--- Source material Enclosed Below ---
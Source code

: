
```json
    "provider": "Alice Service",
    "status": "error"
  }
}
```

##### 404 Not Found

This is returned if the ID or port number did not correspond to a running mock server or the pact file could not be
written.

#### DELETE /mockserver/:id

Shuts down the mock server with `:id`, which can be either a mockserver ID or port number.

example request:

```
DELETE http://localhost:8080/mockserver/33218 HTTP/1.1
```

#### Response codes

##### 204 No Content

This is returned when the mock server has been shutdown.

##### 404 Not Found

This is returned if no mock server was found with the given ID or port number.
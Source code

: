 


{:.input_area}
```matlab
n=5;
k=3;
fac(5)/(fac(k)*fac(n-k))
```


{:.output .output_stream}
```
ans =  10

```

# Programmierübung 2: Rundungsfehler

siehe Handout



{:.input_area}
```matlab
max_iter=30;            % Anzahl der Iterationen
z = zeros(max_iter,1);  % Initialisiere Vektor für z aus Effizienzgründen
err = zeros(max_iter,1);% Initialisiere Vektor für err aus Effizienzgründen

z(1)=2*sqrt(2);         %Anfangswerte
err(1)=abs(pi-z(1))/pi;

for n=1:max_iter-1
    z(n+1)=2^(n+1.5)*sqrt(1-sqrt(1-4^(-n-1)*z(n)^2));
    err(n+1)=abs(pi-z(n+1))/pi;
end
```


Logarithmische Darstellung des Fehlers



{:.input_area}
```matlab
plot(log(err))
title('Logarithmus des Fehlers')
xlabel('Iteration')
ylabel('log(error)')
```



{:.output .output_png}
--- End of Enclosed Source material ---
• Instructions for the task:
Report every line of the preceding listing where the string "sqrt" occurs.

• Solution below:
z(1)=2*sqrt(2);         %Anfangswerte
    z(n+1)=2^(n+1.5)*sqrt(1-sqrt(1-4^(-n-1)*z(n)^2));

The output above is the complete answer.